A regular layout technique in web design is a row of boxes with similar content. Ideally, the content vertically fills the boxes equally.
One way of creating this in WordPress is a Columns block. In its simplest form, the boxes look like the image below. The boxes (Column blocks in WordPress terms) are not the same height.

We can make the box heights the same and justify content vertically with the core WordPress Columns block and Stack blocks.
Helpful Links – Columns and Stack Documentation
Learn to insert and edit the Columns block here: Columns Block Documentation at WordPress.org
Learn to insert and edit the Stack block here: Stack Block Documentation at WordPress.org
The Set Up
Nest a Stack block in each column as shown below. Put your content blocks inside the Stack block. In this example, each Column block has a background color, and the content inside those blocks is a heading, paragraph, group with a list, paragraph, and button. But the content can be whatever you want.
Columns block
Column block
Stack block
Headline block
Paragraph block
Group block
List
Paragraph block
Buttons block
Column block
Stack block
Headline block
Paragraph block
Group block
List
Paragraph block
Buttons block The example above shows only two of the four columns of this example.
Columns block Settings: Vertical Alignment Set to None
To make all the columns the same height, set the Columns block Vertical Alignment setting to none. You might have to click on the currently selected setting to turn that setting off.

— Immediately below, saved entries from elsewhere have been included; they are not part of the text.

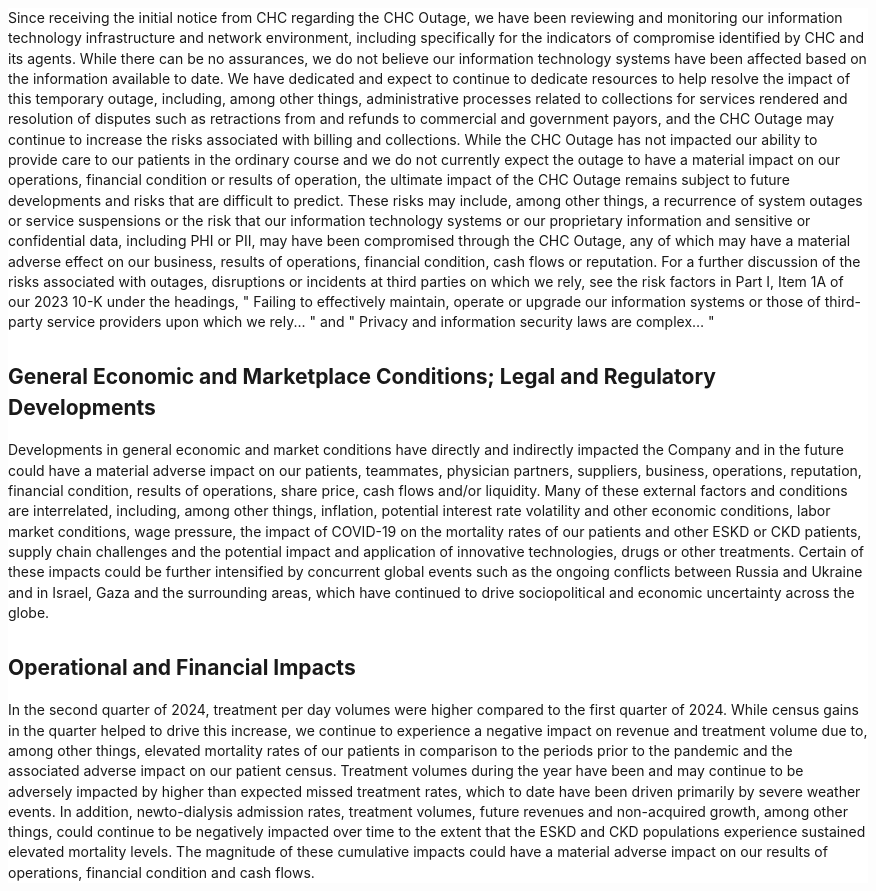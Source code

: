 Since receiving the initial notice from CHC regarding the CHC Outage, we have been reviewing and monitoring our information technology infrastructure and network environment, including specifically for the indicators of compromise identified by CHC and its agents. While there can be no assurances, we do not believe our information technology systems have been affected based on the information available to date. We have dedicated and expect to continue to dedicate resources to help resolve the impact of this temporary outage, including, among other things, administrative processes related to collections for services rendered and resolution of disputes such as retractions from and refunds to commercial and government payors, and the CHC Outage may continue to increase the risks associated with billing and collections. While the CHC Outage has not impacted our ability to provide care to our patients in the ordinary course and we do not currently expect the outage to have a material impact on our operations, financial condition or results of operation, the ultimate impact of the CHC Outage remains subject to future developments and risks that are difficult to predict. These risks may include, among other things, a recurrence of system outages or service suspensions or the risk that our information technology systems or our proprietary information and sensitive or confidential data, including PHI or PII, may have been compromised through the CHC Outage, any of which may have a material adverse effect on our business, results of operations, financial condition, cash flows or reputation. For a further discussion of the risks associated with outages, disruptions or incidents at third parties on which we rely, see the risk factors in Part I, Item 1A of our 2023 10-K under the headings, " Failing to effectively maintain, operate or upgrade our information systems or those of third-party service providers upon which we rely... " and " Privacy and information security laws are complex… "

General Economic and Marketplace Conditions; Legal and Regulatory Developments
------------------------------------------------------------------------------

Developments in general economic and market conditions have directly and indirectly impacted the Company and in the future could have a material adverse impact on our patients, teammates, physician partners, suppliers, business, operations, reputation, financial condition, results of operations, share price, cash flows and/or liquidity. Many of these external factors and conditions are interrelated, including, among other things, inflation, potential interest rate volatility and other economic conditions, labor market conditions, wage pressure, the impact of COVID-19 on the mortality rates of our patients and other ESKD or CKD patients, supply chain challenges and the potential impact and application of innovative technologies, drugs or other treatments. Certain of these impacts could be further intensified by concurrent global events such as the ongoing conflicts between Russia and Ukraine and in Israel, Gaza and the surrounding areas, which have continued to drive sociopolitical and economic uncertainty across the globe.

Operational and Financial Impacts
---------------------------------

In the second quarter of 2024, treatment per day volumes were higher compared to the first quarter of 2024. While census gains in the quarter helped to drive this increase, we continue to experience a negative impact on revenue and treatment volume due to, among other things, elevated mortality rates of our patients in comparison to the periods prior to the pandemic and the associated adverse impact on our patient census. Treatment volumes during the year have been and may continue to be adversely impacted by higher than expected missed treatment rates, which to date have been driven primarily by severe weather events. In addition, newto-dialysis admission rates, treatment volumes, future revenues and non-acquired growth, among other things, could continue to be negatively impacted over time to the extent that the ESKD and CKD populations experience sustained elevated mortality levels. The magnitude of these cumulative impacts could have a material adverse impact on our results of operations, financial condition and cash flows.
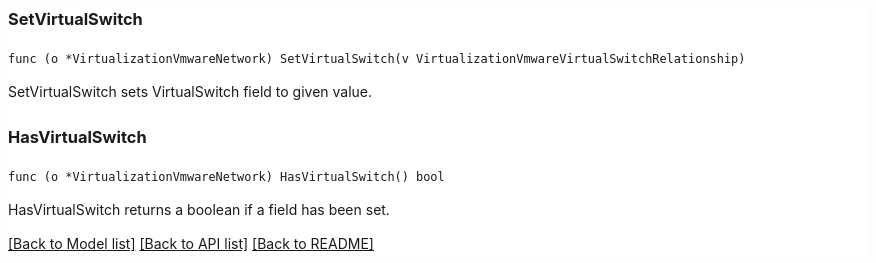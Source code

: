 ### SetVirtualSwitch

`func (o *VirtualizationVmwareNetwork) SetVirtualSwitch(v VirtualizationVmwareVirtualSwitchRelationship)`

SetVirtualSwitch sets VirtualSwitch field to given value.

### HasVirtualSwitch

`func (o *VirtualizationVmwareNetwork) HasVirtualSwitch() bool`

HasVirtualSwitch returns a boolean if a field has been set.


[[Back to Model list]](../README.md#documentation-for-models) [[Back to API list]](../README.md#documentation-for-api-endpoints) [[Back to README]](../README.md)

But this leaves another design problem. The columns are the same size, but only the one with the most content fills the space. The other columns have space at the bottom.

Stack Block Justifies Content Vertically
The Stack block can vertically justify its content to fill the vertical space of the column. Put all the content for each column in a Stack block with these settings:
- Vertical Alignment: Space between
- Minimum Height: 100%


The result looks like this:

Odd Spacing with Content of Significantly Different Heights
I found this technique produces odd spacing when the content of each column has significantly different heights. In the example below, the content of each column is nested like this:
Stack block
Headline block
Paragraph block
List blockEach list has a different number of items, so they are different heights. The spacing between the inner blocks doesn’t work very well.

To fix the spacing, you can change the height of the content blocks manually. In this case, increasing the top margins of each list item improves the spacing.

Conclusion
You can vertically justify content in a row of boxes with WordPress core blocks. Use a Columns block for the boxes. Put box content in Stack blocks with Vertical alignment set to “Space between” and Minimum Height set to “100%”.